The Volokh Conspiracy
Mostly law professors | Sometimes contrarian | Often libertarian | Always independent
Seattle University Law School is promoting a "webinar with national legal experts to analyze upcoming SCOTUS affirmative action decisions," to take place the day after the Supreme Court releases its opinion in the pending cases challenging racial preferences in admissions at Harvard and UNC.
Putting aside Seattle U. lawprofs who are participating, for whom I'll give the law school a pass, every single one of the eleven invited participants is a supporter of racial preferences.
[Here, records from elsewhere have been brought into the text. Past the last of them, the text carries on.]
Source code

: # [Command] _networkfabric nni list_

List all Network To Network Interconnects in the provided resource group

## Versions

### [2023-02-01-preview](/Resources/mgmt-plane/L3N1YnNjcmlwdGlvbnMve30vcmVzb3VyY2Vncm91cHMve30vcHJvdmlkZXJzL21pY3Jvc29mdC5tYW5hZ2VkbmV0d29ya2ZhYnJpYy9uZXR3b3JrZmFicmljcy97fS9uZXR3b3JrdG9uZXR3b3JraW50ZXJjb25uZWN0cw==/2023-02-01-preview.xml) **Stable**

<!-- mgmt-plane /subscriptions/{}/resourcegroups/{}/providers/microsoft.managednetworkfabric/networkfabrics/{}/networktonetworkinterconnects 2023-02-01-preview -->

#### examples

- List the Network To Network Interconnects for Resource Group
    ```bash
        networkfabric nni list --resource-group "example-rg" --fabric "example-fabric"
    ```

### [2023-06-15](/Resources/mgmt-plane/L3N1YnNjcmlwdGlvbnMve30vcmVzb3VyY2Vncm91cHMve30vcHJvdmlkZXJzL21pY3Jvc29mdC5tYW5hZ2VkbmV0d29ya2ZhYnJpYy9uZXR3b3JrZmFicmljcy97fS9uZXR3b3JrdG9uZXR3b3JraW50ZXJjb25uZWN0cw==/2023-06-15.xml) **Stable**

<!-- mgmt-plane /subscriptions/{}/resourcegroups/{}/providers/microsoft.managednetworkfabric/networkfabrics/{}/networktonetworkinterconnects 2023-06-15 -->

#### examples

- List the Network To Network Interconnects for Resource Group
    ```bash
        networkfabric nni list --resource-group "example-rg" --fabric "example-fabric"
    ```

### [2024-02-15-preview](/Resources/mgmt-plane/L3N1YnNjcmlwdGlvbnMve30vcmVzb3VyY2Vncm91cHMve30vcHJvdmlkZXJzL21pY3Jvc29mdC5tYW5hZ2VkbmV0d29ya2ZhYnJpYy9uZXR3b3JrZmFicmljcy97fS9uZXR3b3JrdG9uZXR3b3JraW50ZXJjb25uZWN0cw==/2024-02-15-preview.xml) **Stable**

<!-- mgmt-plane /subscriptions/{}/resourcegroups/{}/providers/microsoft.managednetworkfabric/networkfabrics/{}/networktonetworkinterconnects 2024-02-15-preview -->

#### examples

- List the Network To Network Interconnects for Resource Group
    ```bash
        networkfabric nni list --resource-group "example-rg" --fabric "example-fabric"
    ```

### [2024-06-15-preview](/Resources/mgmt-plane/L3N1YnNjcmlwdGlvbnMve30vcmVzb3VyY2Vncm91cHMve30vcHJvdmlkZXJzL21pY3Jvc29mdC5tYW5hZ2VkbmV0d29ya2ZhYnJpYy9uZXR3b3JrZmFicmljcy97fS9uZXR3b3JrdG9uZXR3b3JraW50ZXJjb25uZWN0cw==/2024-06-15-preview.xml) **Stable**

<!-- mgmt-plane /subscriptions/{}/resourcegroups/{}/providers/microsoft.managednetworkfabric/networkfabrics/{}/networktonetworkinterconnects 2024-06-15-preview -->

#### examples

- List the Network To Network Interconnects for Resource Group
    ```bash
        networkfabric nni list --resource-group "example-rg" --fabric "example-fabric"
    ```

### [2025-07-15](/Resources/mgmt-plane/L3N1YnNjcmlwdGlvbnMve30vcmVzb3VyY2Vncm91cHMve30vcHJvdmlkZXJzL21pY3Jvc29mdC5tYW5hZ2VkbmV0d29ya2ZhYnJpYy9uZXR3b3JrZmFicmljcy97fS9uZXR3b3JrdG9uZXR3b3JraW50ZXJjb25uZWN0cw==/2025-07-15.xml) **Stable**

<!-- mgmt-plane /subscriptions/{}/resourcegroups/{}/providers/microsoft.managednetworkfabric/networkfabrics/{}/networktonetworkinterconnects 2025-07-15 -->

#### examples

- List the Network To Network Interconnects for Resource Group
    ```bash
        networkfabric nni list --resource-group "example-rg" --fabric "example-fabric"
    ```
There is ideological diversity, but only in the sense that some of the participants are "mainstream" liberals, and some are Critical Race Theorists. Several of the panelists are known for arguing that current affirmative action policies, especially under the diversity rationale, are too conservative.
It strikes me that regardless of one's ideology, or what one thinks of affirmative action, a webinar on a decision to be issued by a conservative Supreme Court, which very likely will significantly restrict affirmative action preferences, should include experts whose views align to some degree with the Court (and, as a matter of public policy, with around 75% or so of Americans…)
The panelists are certainly diverse in terms of complexion and continent-of-ancestral-origin. But for an academic institution, a panel on a Supreme Court affirmative action decision that ranges in views from something like the far fringes of the left to just-to-the-right-of-Bernie Sanders is embarrassing. (And note that the two types of diversity need not be in conflict; there are plenty of Asian, Hispanic, and African American experts who are skeptical of or hostile to affirmative action, on both constitutional and public policy grounds.)
Seattle U's choice of speakers, ironically, suggests why the "diversity" rationale for affirmative action is a sham. Academic institutions that purport to be pursuing diversity rarely care about having the sort of diversity most important for such an institution, a diversity of worldviews. If anything they tend to prefer what one might call the Seattle University version of ideological diversity, views that range from merely "progressive" to "far left."